Managing medicines for patients dying at home: a review of family caregivers’ experiences

Abstract

Context: Increased life expectancy, technical advances in treatment and symptom control, and the extension of palliative care in community settings not only lengthen life, but make it possible for many patients to be cared for, and to die, at home. Moreover, death increasingly occurs in late old age and after a prolonged period of co-morbidity and/or frailty. This has far reaching consequences for the way that professional services are resourced and organised, and for the informal carers who are often responsible for providing the greater part of patient care, including management of complex medication regimes.

Objectives: To explore the literature focused on family caregivers’ experiences of medications management for patients being cared for and dying at home.

Methods: This literature review takes a Critical Interpretive Synthesis approach to the review of 15 identified papers.
Results: Findings show that family caregivers can struggle to manage medications for someone who is dying at home, yet there is an expectation that they will take on these roles and they are often judged by professional standards.

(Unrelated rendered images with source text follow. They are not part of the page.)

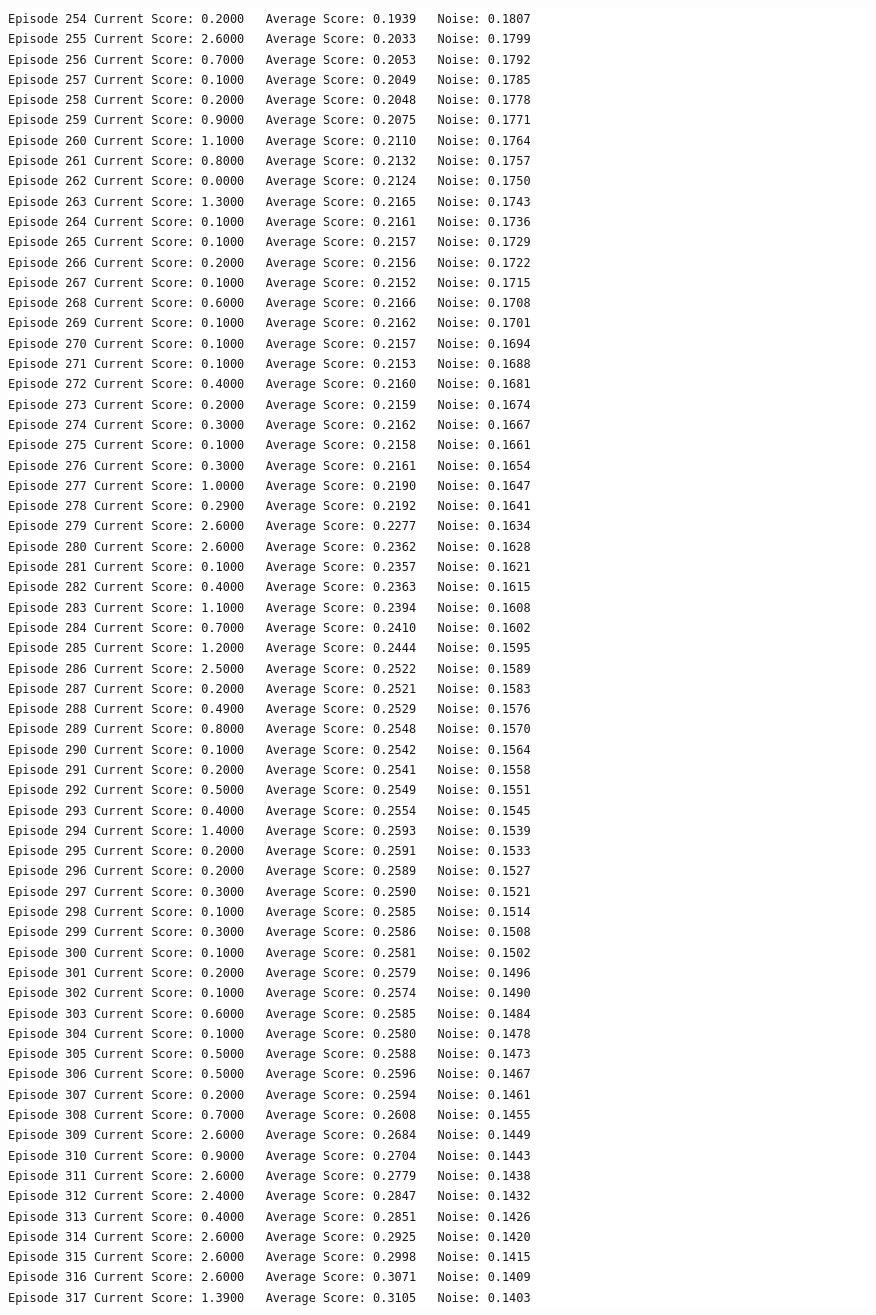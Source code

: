     Episode 254	Current Score: 0.2000	Average Score: 0.1939	Noise: 0.1807
    Episode 255	Current Score: 2.6000	Average Score: 0.2033	Noise: 0.1799
    Episode 256	Current Score: 0.7000	Average Score: 0.2053	Noise: 0.1792
    Episode 257	Current Score: 0.1000	Average Score: 0.2049	Noise: 0.1785
    Episode 258	Current Score: 0.2000	Average Score: 0.2048	Noise: 0.1778
    Episode 259	Current Score: 0.9000	Average Score: 0.2075	Noise: 0.1771
    Episode 260	Current Score: 1.1000	Average Score: 0.2110	Noise: 0.1764
    Episode 261	Current Score: 0.8000	Average Score: 0.2132	Noise: 0.1757
    Episode 262	Current Score: 0.0000	Average Score: 0.2124	Noise: 0.1750
    Episode 263	Current Score: 1.3000	Average Score: 0.2165	Noise: 0.1743
    Episode 264	Current Score: 0.1000	Average Score: 0.2161	Noise: 0.1736
    Episode 265	Current Score: 0.1000	Average Score: 0.2157	Noise: 0.1729
    Episode 266	Current Score: 0.2000	Average Score: 0.2156	Noise: 0.1722
    Episode 267	Current Score: 0.1000	Average Score: 0.2152	Noise: 0.1715
    Episode 268	Current Score: 0.6000	Average Score: 0.2166	Noise: 0.1708
    Episode 269	Current Score: 0.1000	Average Score: 0.2162	Noise: 0.1701
    Episode 270	Current Score: 0.1000	Average Score: 0.2157	Noise: 0.1694
    Episode 271	Current Score: 0.1000	Average Score: 0.2153	Noise: 0.1688
    Episode 272	Current Score: 0.4000	Average Score: 0.2160	Noise: 0.1681
    Episode 273	Current Score: 0.2000	Average Score: 0.2159	Noise: 0.1674
    Episode 274	Current Score: 0.3000	Average Score: 0.2162	Noise: 0.1667
    Episode 275	Current Score: 0.1000	Average Score: 0.2158	Noise: 0.1661
    Episode 276	Current Score: 0.3000	Average Score: 0.2161	Noise: 0.1654
    Episode 277	Current Score: 1.0000	Average Score: 0.2190	Noise: 0.1647
    Episode 278	Current Score: 0.2900	Average Score: 0.2192	Noise: 0.1641
    Episode 279	Current Score: 2.6000	Average Score: 0.2277	Noise: 0.1634
    Episode 280	Current Score: 2.6000	Average Score: 0.2362	Noise: 0.1628
    Episode 281	Current Score: 0.1000	Average Score: 0.2357	Noise: 0.1621
    Episode 282	Current Score: 0.4000	Average Score: 0.2363	Noise: 0.1615
    Episode 283	Current Score: 1.1000	Average Score: 0.2394	Noise: 0.1608
    Episode 284	Current Score: 0.7000	Average Score: 0.2410	Noise: 0.1602
    Episode 285	Current Score: 1.2000	Average Score: 0.2444	Noise: 0.1595
    Episode 286	Current Score: 2.5000	Average Score: 0.2522	Noise: 0.1589
    Episode 287	Current Score: 0.2000	Average Score: 0.2521	Noise: 0.1583
    Episode 288	Current Score: 0.4900	Average Score: 0.2529	Noise: 0.1576
    Episode 289	Current Score: 0.8000	Average Score: 0.2548	Noise: 0.1570
    Episode 290	Current Score: 0.1000	Average Score: 0.2542	Noise: 0.1564
    Episode 291	Current Score: 0.2000	Average Score: 0.2541	Noise: 0.1558
    Episode 292	Current Score: 0.5000	Average Score: 0.2549	Noise: 0.1551
    Episode 293	Current Score: 0.4000	Average Score: 0.2554	Noise: 0.1545
    Episode 294	Current Score: 1.4000	Average Score: 0.2593	Noise: 0.1539
    Episode 295	Current Score: 0.2000	Average Score: 0.2591	Noise: 0.1533
    Episode 296	Current Score: 0.2000	Average Score: 0.2589	Noise: 0.1527
    Episode 297	Current Score: 0.3000	Average Score: 0.2590	Noise: 0.1521
    Episode 298	Current Score: 0.1000	Average Score: 0.2585	Noise: 0.1514
    Episode 299	Current Score: 0.3000	Average Score: 0.2586	Noise: 0.1508
    Episode 300	Current Score: 0.1000	Average Score: 0.2581	Noise: 0.1502
    Episode 301	Current Score: 0.2000	Average Score: 0.2579	Noise: 0.1496
    Episode 302	Current Score: 0.1000	Average Score: 0.2574	Noise: 0.1490
    Episode 303	Current Score: 0.6000	Average Score: 0.2585	Noise: 0.1484
    Episode 304	Current Score: 0.1000	Average Score: 0.2580	Noise: 0.1478
    Episode 305	Current Score: 0.5000	Average Score: 0.2588	Noise: 0.1473
    Episode 306	Current Score: 0.5000	Average Score: 0.2596	Noise: 0.1467
    Episode 307	Current Score: 0.2000	Average Score: 0.2594	Noise: 0.1461
    Episode 308	Current Score: 0.7000	Average Score: 0.2608	Noise: 0.1455
    Episode 309	Current Score: 2.6000	Average Score: 0.2684	Noise: 0.1449
    Episode 310	Current Score: 0.9000	Average Score: 0.2704	Noise: 0.1443
    Episode 311	Current Score: 2.6000	Average Score: 0.2779	Noise: 0.1438
    Episode 312	Current Score: 2.4000	Average Score: 0.2847	Noise: 0.1432
    Episode 313	Current Score: 0.4000	Average Score: 0.2851	Noise: 0.1426
    Episode 314	Current Score: 2.6000	Average Score: 0.2925	Noise: 0.1420
    Episode 315	Current Score: 2.6000	Average Score: 0.2998	Noise: 0.1415
    Episode 316	Current Score: 2.6000	Average Score: 0.3071	Noise: 0.1409
    Episode 317	Current Score: 1.3900	Average Score: 0.3105	Noise: 0.1403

Five key themes identified particular issues around administration, organisational skills, empowerment, relationships and support.

Conclusion: As increasing demands are placed on family caregivers, there remains limited acknowledgement or understanding of the challenges they face, how they cope, or could be best supported. Alongside training, family caregivers need access to 24hrs support and medication reviews to rationalise unnecessary medications. Furthermore, the ethical challenges arising from administering medicines at the end of life also need to be acknowledged and discussed.